What are Pure & View functions

Solidity functions have function modifiers which execute at the start of each function call. You are already familiar with visibility modifiers such as public and private, which determine who gets to invoke these functions.

Similarly, pure and view are built-in state modifiers. They “promise” how functions will interact with data on Ethereum blockchain, i.e. the state.

In order of increasing state permissions:

  • pure: promises functions that will neither read from nor modify the state.
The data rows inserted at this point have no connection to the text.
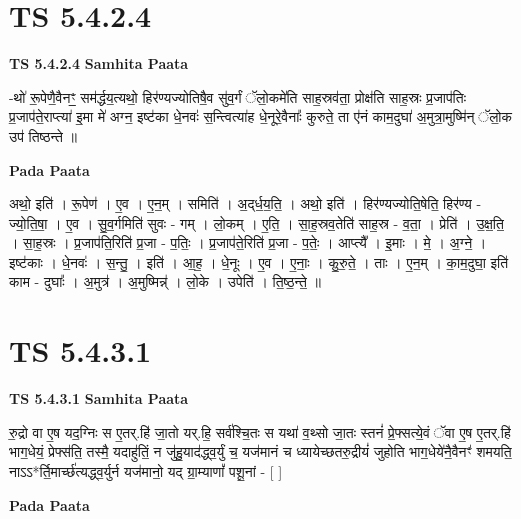 \documentclass[17pt]{extarticle}
\begin{document}

\section{ TS 5.4.2.4 }

\textbf{TS 5.4.2.4 } \newline
\textbf{Samhita Paata} \newline

-थो॑ रू॒पेणै॒वैनꣳ॒॒ सम॑र्द्धय॒त्यथो॒ हिर॑ण्यज्योतिषै॒व सु॑व॒र्गं ॅलो॒कमे॑ति साह॒स्रव॑ता॒ प्रोक्ष॑ति साह॒स्रः प्र॒जाप॑तिः प्र॒जाप॑ते॒राप्त्या॑ इ॒मा मे॑ अग्न॒ इष्ट॑का धे॒नवः॑ स॒न्त्वित्या॑ह धे॒नूरे॒वैनाः᳚ कुरुते॒ ता ए॑नं काम॒दुघा॑ अ॒मुत्रा॒मुष्मि॑न् ॅलो॒क उप॑ तिष्ठन्ते ॥ \newline

\textbf{Pada Paata} \newline

अथो॒ इति॑ । रू॒पेण॑ । ए॒व । ए॒न॒म् । समिति॑ । अ॒द्‌र्ध॒य॒ति॒ । अथो॒ इति॑ । हिर॑ण्यज्योति॒षेति॒ हिर॑ण्य - ज्यो॒ति॒षा॒ । ए॒व । सु॒व॒र्गमिति॑ सुवः - गम् । लो॒कम् । ए॒ति॒ । सा॒ह॒स्रव॒तेति॑ साह॒स्र - व॒ता॒ । प्रेति॑ । उ॒क्ष॒ति॒ । सा॒ह॒स्रः । प्र॒जाप॑ति॒रिति॑ प्र॒जा - प॒तिः॒ । प्र॒जाप॑ते॒रिति॑ प्र॒जा - प॒तेः॒ । आप्त्यै᳚ । इ॒माः । मे॒ । अ॒ग्ने॒ । इष्ट॑काः । धे॒नवः॑ । स॒न्तु॒ । इति॑ । आ॒ह॒ । धे॒नूः । ए॒व । ए॒नाः॒ । कु॒रु॒ते॒ । ताः । ए॒न॒म् । का॒म॒दुघा॒ इति॑ काम - दुघाः᳚ । अ॒मुत्र॑ । अ॒मुष्मिन्न्॑ । लो॒के । उपेति॑ । ति॒ष्ठ॒न्ते॒ ॥  \newline





\section{ TS 5.4.3.1 }

\textbf{TS 5.4.3.1 } \newline
\textbf{Samhita Paata} \newline

रु॒द्रो वा ए॒ष यद॒ग्निः स ए॒तर्.हि॑ जा॒तो यर्.हि॒ सर्व॑श्चि॒तः स यथा॑ व॒थ्सो जा॒तः स्तनं॑ प्रे॒फ्सत्ये॒वं ॅवा ए॒ष ए॒तर्.हि॑ भाग॒धेयं॒ प्रेफ्स॑ति॒ तस्मै॒ यदाहु॑तिं॒ न जु॑हु॒याद॑द्ध्व॒र्युं च॒ यज॑मानं च ध्यायेच्छतरु॒द्रीयं॑ जुहोति भाग॒धेये॑नै॒वैनꣳ॑ शमयति॒ नाऽऽ*र्ति॒मार्च्छ॑त्यद्ध्व॒र्युर्न यज॑मानो॒ यद् ग्रा॒म्याणां᳚ पशू॒नां - [  ] \newline

\textbf{Pada Paata} \newline
\end{document}
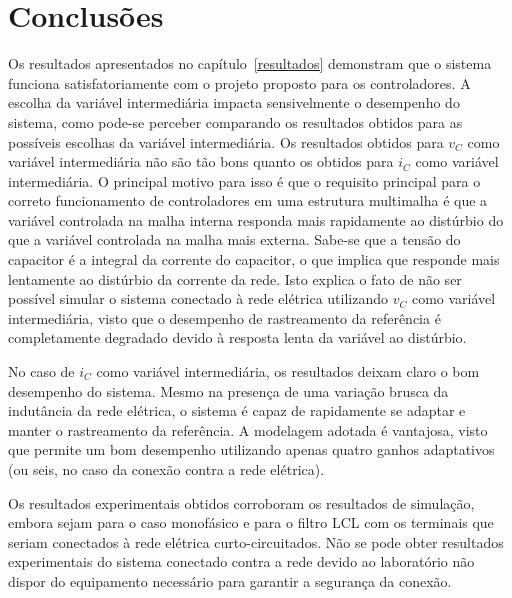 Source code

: 
\chapter{Conclusões}\label{conclusoes}

  Os resultados apresentados no capítulo~\ref{resultados} demonstram que o sistema funciona satisfatoriamente com o projeto proposto para os controladores. A escolha da variável intermediária impacta sensivelmente o desempenho do sistema, como pode-se perceber comparando os resultados obtidos para as possíveis escolhas da variável intermediária. Os resultados obtidos para $v_C$ como variável intermediária não são tão bons quanto os obtidos para $i_C$ como variável intermediária. O principal motivo para isso é que o requisito principal para o correto funcionamento de controladores em uma estrutura multimalha é que a variável controlada na malha interna responda mais rapidamente ao distúrbio do que a variável controlada na malha mais externa. Sabe-se que a tensão do capacitor é a integral da corrente do capacitor, o que implica que responde mais lentamente ao distúrbio da corrente da rede. Isto explica o fato de não ser possível simular o sistema conectado à rede elétrica utilizando $v_C$ como variável intermediária, visto que o desempenho de rastreamento da referência é completamente degradado devido à resposta lenta da variável ao distúrbio.

  No caso de $i_C$ como variável intermediária, os resultados deixam claro o bom desempenho do sistema. Mesmo na presença de uma variação brusca da indutância da rede elétrica, o sistema é capaz de rapidamente se adaptar e manter o rastreamento da referência. A modelagem adotada é vantajosa, visto que permite um bom desempenho utilizando apenas quatro ganhos adaptativos (ou seis, no caso da conexão contra a rede elétrica).

  Os resultados experimentais obtidos corroboram os resultados de simulação, embora sejam para o caso monofásico e para o filtro LCL com os terminais que seriam conectados à rede elétrica curto-circuitados. Não se pode obter resultados experimentais do sistema conectado contra a rede devido ao laboratório não dispor do equipamento necessário para garantir a segurança da conexão.

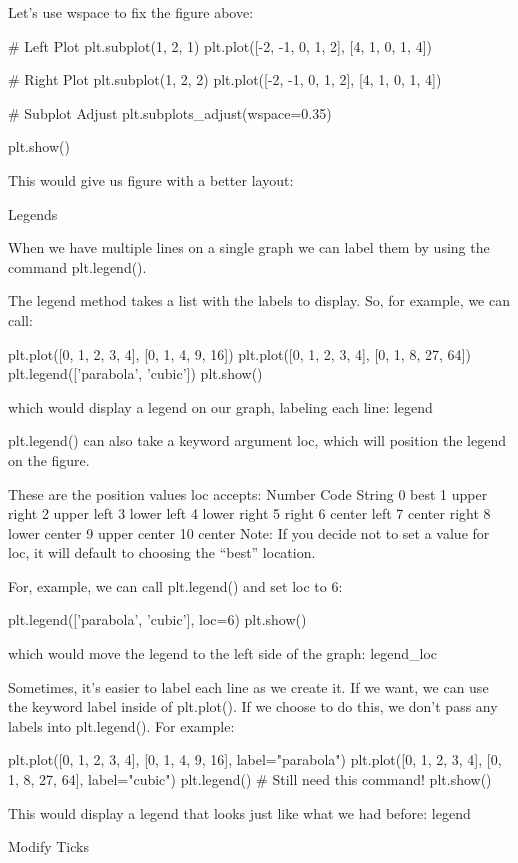 \documentclass{journal}
\begin{document}
Let’s use wspace to fix the figure above:

# Left Plot
plt.subplot(1, 2, 1)
plt.plot([-2, -1, 0, 1, 2], [4, 1, 0, 1, 4])

# Right Plot
plt.subplot(1, 2, 2)
plt.plot([-2, -1, 0, 1, 2], [4, 1, 0, 1, 4])

# Subplot Adjust
plt.subplots_adjust(wspace=0.35)

plt.show()

This would give us figure with a better layout:

Legends

When we have multiple lines on a single graph we can label them by using the command plt.legend().

The legend method takes a list with the labels to display. So, for example, we can call:

plt.plot([0, 1, 2, 3, 4], [0, 1, 4, 9, 16])
plt.plot([0, 1, 2, 3, 4], [0, 1, 8, 27, 64])
plt.legend(['parabola', 'cubic'])
plt.show()

which would display a legend on our graph, labeling each line: legend

plt.legend() can also take a keyword argument loc, which will position the legend on the figure.

These are the position values loc accepts:
Number Code 	String
0 	best
1 	upper right
2 	upper left
3 	lower left
4 	lower right
5 	right
6 	center left
7 	center right
8 	lower center
9 	upper center
10 	center
Note: If you decide not to set a value for loc, it will default to choosing the “best” location. 	

For, example, we can call plt.legend() and set loc to 6:

plt.legend(['parabola', 'cubic'], loc=6)
plt.show()

which would move the legend to the left side of the graph: legend_loc

Sometimes, it’s easier to label each line as we create it. If we want, we can use the keyword label inside of plt.plot(). If we choose to do this, we don’t pass any labels into plt.legend(). For example:

plt.plot([0, 1, 2, 3, 4], [0, 1, 4, 9, 16],
         label="parabola")
plt.plot([0, 1, 2, 3, 4], [0, 1, 8, 27, 64],
         label="cubic")
plt.legend() # Still need this command!
plt.show()

This would display a legend that looks just like what we had before: legend


Modify Ticks
\end{document}

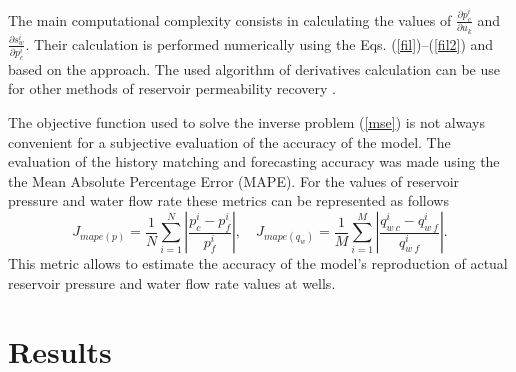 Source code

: \documentclass[
11pt,%
tightenlines,%
twoside,%
onecolumn,%
nofloats,%
nobibnotes,%
nofootinbib,%
superscriptaddress,%
noshowpacs,%
centertags]%
{revtex4}
\begin{document}
The main computational complexity consists in calculating the values of
$\frac{\partial p_c^i}{\partial u_k}$ and $\frac{\partial
s_w^i}{\partial p_c^i}$. Their calculation is performed numerically
using the Eqs. (\ref{fil})--(\ref{fil2}) and based on the \cite{opt}
approach. The used algorithm of derivatives calculation can be use for other methods of reservoir permeability recovery \cite{leg}.

The objective function used to solve the inverse problem
({\ref{mse}}) is not always convenient for a subjective evaluation
of the accuracy of the model. 
The evaluation of the history matching and forecasting accuracy was made using the the Mean Absolute Percentage Error (MAPE).
For the values of reservoir pressure and water
flow rate these metrics can be represented as follows
\begin{equation*} \label{mape_p}
    J_{mape(p)}=\frac{1}{N}\sum_{i=1}^N{\left|\frac{p_c^i-p_f^i}{p_f^i}\right|},\quad
    J_{mape(q_w)}=\frac{1}{M}\sum_{i=1}^M{\left|\frac{q_{w\:c}^i-q_{w\:f}^i}{q_{w\:f}^i}\right|}.
\end{equation*}
This metric allows to estimate the accuracy of the model's reproduction of actual reservoir pressure and water flow rate values at wells.

\section{Results}
\end{document}
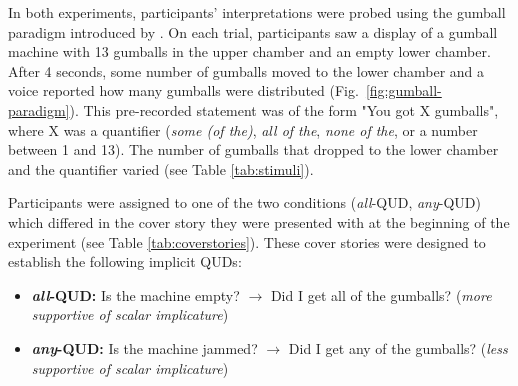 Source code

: \documentclass[10pt,letterpaper]{article}
\begin{document}
In both experiments, participants' interpretations were probed using the gumball paradigm introduced by .  On each trial, participants saw a display of a gumball machine with 13 gumballs in the upper chamber and an empty lower chamber. After 4 seconds, some number of gumballs moved to the lower chamber and a voice reported how many gumballs were distributed (Fig.~\ref{fig:gumball-paradigm}). This pre-recorded statement was of the form "You got X gumballs", where X was a quantifier (\textit{some (of the)},  \textit{all of the}, \textit{none of the}, or a number between 1 and 13). The number of gumballs that dropped to the lower chamber and the quantifier  varied (see Table \ref{tab:stimuli}).

Participants were assigned to one of the two conditions (\textit{all}-QUD, \textit{any}-QUD) which differed in the cover story they were presented with at the beginning of the experiment (see Table \ref{tab:coverstories}). These cover stories were designed to establish the following implicit QUDs:
\begin{itemize}
\item \textbf{\textit{all}-QUD:} Is the machine empty? $\rightarrow$ Did I get all of the gumballs? (\textit{more supportive of scalar implicature})
\item \textbf{\textit{any}-QUD:} Is the machine jammed? $\rightarrow$ Did I get any of the gumballs? (\textit{less supportive of scalar implicature})
\end{itemize}


\end{document}
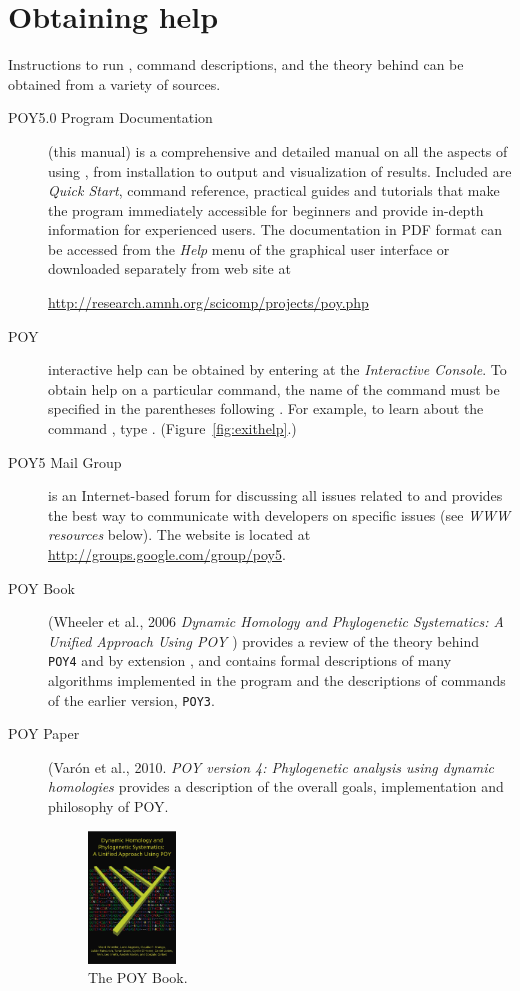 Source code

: {\section{Obtaining help} \label{sec:help}
Instructions to run \poy, command descriptions, and the theory behind \poy can be obtained from a variety of sources.
\begin{description}
\item[POY5.0 Program Documentation] (this manual) is a comprehensive and detailed manual on all the aspects of 
using \poy, from installation to output and visualization of results. Included are \emph{Quick Start}, \poy command 
reference, practical guides and tutorials that make the program immediately accessible for beginners and provide 
in-depth information for experienced users. The documentation in PDF format can be accessed from the \emph{Help} 
menu of the graphical user interface or downloaded separately from \poy web site at
\begin{center}
\url{http://research.amnh.org/scicomp/projects/poy.php}
\end{center}
\item[POY] interactive help can be obtained by entering  at the \poy \emph{Interactive Console}. 
To obtain help on a particular command, the name of the command must be specified in the parentheses following 
. For example, to learn about the command , type . 
(Figure~\ref{fig:exithelp}.)
\item[POY5 Mail Group] is an Internet-based forum for discussing all issues related to \poy and provides the best way to 
communicate with \poy developers on specific issues (see \emph{WWW resources} below). The website is 
located at \url{http://groups.google.com/group/poy5}. 
\item[POY Book] (Wheeler et al., 2006 \emph{Dynamic Homology and Phylogenetic Systematics: A Unified 
Approach Using POY \cite{wheeleretal2006}}) provides a review of the theory behind \texttt{POY4} and by extension \poy, and contains 
formal descriptions of many algorithms implemented in the program and the descriptions of commands of the earlier version, \texttt{POY3}.
\item[POY Paper] (Var\'on et al., 2010. \emph{POY version 4: Phylogenetic analysis using dynamic homologies \cite{Varonetal2010}} 
provides a description of the overall goals, implementation and philosophy of POY.

\begin{figure}[htbp]
   \centering
   \includegraphics[width=0.23\textwidth]{doc/figures/figpoybook.jpg}
   \caption{The POY Book.}
   \label{fig:figprocess}
\end{figure}
\end{description}

}
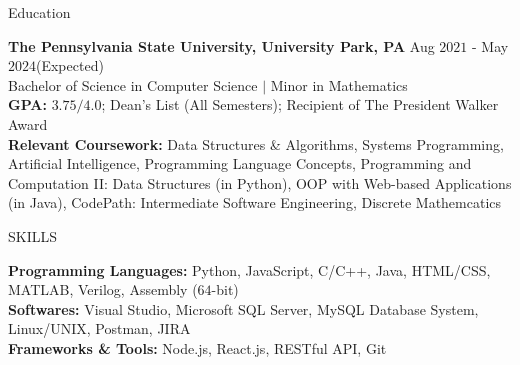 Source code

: \documentclass{resume} %
\begin{document}

\begin{rSection}{Education}

{\bf The Pennsylvania State University, University Park, PA} \hfill {Aug $2021$ - May $2024$(Expected)}\\
{Bachelor of Science in Computer Science $\vert$ Minor in Mathematics}\\
{\bf GPA:} $3.75/4.0$; Dean's List (All Semesters); Recipient of The President Walker Award\\
{\bf Relevant Coursework:} Data Structures \& Algorithms, Systems Programming, Artificial Intelligence, Programming Language Concepts, Programming and Computation II: Data Structures (in Python), OOP with Web-based Applications (in Java), CodePath: Intermediate Software Engineering, Discrete Mathemcatics
\end{rSection}


\begin{rSection}{SKILLS}

{\bf Programming Languages:} Python, JavaScript, C/C++, Java, HTML/CSS, MATLAB, Verilog, Assembly ($64$-bit)\\
{\bf Softwares:} Visual Studio, Microsoft SQL Server, MySQL Database System, Linux/UNIX, Postman, JIRA\\
{\bf Frameworks \& Tools:} Node.js, React.js, RESTful API, Git

\end{rSection}
\end{document}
Note: Pure replaces constant in more recent compilers.
  • view: promises functions that will only read, but not modify the state
  • default: [no modifier] promises functions that will read and modify the the state

In theory, you should follow modifier best practices (see below):

Security warning: in earlier compiler versions, it allows and doesn’t give warnings when the function betrays their modifier promise. So a pure function can break its promise and modify function state, without any warning.

It’s important to treat these data modifiers as promises on data mutability, rather than guarantees.

What are Interfaces

Interfaces allow different contract classes to talk to each other.

Think of interfaces as an ABI (or API) declaration that forces contracts to all communicate in the same language/data structure. But interfaces do not prescribe the logic inside the functions, leaving the developer to implement his own business layer.

Contract Interfaces specifies the WHAT but not the HOW

Developers typically use interfaces:

  • To design contracts: by generating a working ABI first, before implementing the actual contract.
  • For token contracts: by declaring a shared language, so different contracts can use these tokens to handle their business logic.
  • Not used: some developer want to scrap interfaces altogether, in favor of abstract classes*.

*Note: Abstract classes share similar security vulnerabilities with interfaces. In abstract contracts some functions are already programmed, but can be easily overridden.

Detailed Walkthrough

To pass this level, we have to make this check first return true and then return false within a single goTo() function call:

// 1st check has to return false
if (! building.isLastFloor(_floor)) {
floor = _floor;
// 2nd check has to return true
top = building.isLastFloor(floor); //winning statement
}

Notice Elevator.sol never implemented the isLastFloor() function from the Building interface.

This means we can create a malicious contract called Building that implements this function. Then, if we invoke goto() from the malicious contract, our version of the isLastFloor function will be used in the context of our level’s Elevator.sol instance!

  1. Below Elevator.sol, create a Building.sol contract that eventually invokes Elevator.goto() on some arbitrary floor:
contract Building {
Elevator public el = Elevator(YOUR_LVL_INSTANCE);
function hack() public {
el.goTo(1);
}
}

2. Implement isLastFloor with a switch that guarantees a true, then false response. Make sure your function declaration and modifiers are consistent with the interface:

3. Using Remix, invoke hack() to topple all the dominos. Notice that although isLastFloor promised to be a pure function, it did change blockchain state.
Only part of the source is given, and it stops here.